As much of Canada deals with a second wave of the COVID-19 pandemic and endures another series of lockdowns, pools have been closed across much of the country. So how can you maintain your swim fitness during these challenging times? Here’s a series of stories we posted over the last year with some tips on how to maintain some swim fitness when you can’t get to a pool.
This extensive indoor swim training program from one of the sport’s fastest swimmers, focuses on swim technique, conditioning and flexibility. The plan is divided into different levels, making it appropriate for all levels – from beginner to elite.
While these sets are designed for pre-swim warm ups, the exercises themselves can serve as an excellent way to work on your technique while you can’t get to the pool. These excellent sets from swim coach Olivier Leroy will help you dial in your technique to get the most out of your swim stroke once you are able to get back to the water.
Ironman champ Belinda Granger shows you a do-anywhere 20-minute strength session that isn’t specifically geared for swimming, but will certainly help your upper-body fitness.

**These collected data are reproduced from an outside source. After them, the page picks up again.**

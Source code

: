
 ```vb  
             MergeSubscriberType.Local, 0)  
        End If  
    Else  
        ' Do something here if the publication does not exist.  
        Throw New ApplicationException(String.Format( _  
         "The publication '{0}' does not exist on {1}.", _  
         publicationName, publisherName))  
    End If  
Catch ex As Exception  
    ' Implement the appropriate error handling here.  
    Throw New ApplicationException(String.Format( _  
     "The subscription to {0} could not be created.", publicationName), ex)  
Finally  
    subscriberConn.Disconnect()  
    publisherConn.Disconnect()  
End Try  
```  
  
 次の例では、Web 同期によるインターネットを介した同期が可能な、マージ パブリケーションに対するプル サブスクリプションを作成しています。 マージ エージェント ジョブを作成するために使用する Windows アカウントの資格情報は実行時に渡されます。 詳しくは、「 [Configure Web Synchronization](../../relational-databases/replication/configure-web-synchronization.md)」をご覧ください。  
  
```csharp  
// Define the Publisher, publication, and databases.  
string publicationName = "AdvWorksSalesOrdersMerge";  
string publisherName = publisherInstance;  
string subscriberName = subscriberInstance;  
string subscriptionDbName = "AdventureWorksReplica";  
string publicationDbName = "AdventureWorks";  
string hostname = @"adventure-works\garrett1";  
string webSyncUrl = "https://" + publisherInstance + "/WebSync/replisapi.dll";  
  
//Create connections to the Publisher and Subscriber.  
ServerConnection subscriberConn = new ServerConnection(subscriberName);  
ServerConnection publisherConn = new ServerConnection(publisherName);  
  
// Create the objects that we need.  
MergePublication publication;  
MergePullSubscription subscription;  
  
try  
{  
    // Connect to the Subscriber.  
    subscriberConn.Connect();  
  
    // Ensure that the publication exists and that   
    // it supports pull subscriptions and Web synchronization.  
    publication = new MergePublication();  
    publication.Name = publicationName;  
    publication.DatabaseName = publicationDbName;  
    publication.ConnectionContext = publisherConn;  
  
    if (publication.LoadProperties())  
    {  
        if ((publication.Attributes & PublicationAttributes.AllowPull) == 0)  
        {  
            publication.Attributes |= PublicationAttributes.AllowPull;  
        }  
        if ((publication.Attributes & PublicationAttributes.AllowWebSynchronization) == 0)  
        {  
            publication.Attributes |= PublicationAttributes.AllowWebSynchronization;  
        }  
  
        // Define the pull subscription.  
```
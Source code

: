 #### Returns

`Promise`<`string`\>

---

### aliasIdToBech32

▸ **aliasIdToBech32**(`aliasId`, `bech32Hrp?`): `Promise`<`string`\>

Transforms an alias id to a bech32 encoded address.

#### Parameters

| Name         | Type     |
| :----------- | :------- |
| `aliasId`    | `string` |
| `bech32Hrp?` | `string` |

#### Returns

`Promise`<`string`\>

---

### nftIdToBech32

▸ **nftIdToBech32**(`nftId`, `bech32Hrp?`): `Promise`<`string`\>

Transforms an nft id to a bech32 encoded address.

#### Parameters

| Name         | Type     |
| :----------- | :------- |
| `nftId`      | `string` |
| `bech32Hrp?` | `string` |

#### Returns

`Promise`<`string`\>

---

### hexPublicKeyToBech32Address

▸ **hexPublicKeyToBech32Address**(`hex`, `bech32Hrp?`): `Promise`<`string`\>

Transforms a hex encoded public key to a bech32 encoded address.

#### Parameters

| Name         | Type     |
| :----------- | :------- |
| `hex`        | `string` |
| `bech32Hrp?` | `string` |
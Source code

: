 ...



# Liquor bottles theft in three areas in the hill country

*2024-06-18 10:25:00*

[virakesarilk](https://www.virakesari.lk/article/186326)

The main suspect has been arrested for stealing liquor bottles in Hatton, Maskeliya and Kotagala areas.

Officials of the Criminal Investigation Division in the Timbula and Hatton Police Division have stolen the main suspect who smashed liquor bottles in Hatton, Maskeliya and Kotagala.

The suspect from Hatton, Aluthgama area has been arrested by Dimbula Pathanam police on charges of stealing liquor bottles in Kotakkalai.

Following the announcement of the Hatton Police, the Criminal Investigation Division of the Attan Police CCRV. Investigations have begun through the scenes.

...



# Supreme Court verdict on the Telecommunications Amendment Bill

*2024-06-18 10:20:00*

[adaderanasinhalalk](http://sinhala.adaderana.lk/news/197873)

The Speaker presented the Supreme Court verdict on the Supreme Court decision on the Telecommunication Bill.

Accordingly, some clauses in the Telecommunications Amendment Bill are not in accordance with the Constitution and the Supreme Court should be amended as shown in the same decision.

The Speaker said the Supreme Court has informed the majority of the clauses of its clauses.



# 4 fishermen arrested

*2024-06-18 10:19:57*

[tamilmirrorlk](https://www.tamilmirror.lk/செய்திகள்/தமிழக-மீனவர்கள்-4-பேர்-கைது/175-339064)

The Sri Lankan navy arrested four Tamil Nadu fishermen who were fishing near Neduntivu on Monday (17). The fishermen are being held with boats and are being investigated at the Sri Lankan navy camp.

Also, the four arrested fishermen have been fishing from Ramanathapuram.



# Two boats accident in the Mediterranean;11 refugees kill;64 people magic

This new high-performance suit is designed to keep athletes warm in temperatures as low as 6 C – that might not help in the worst of the winter months, but it could be a much-needed addition to your training arsenal in the spring if we’re still struggling for pool time.
Canadian pro Tamara Jewett managed to not only maintain her fitness through the pandemic – she got noticeably faster in the water and on the bike, taking the Canadian Professional Triathlon Championship in September. In March she wrote this excellent piece outlining some of the ways she modified her training during the lockdown.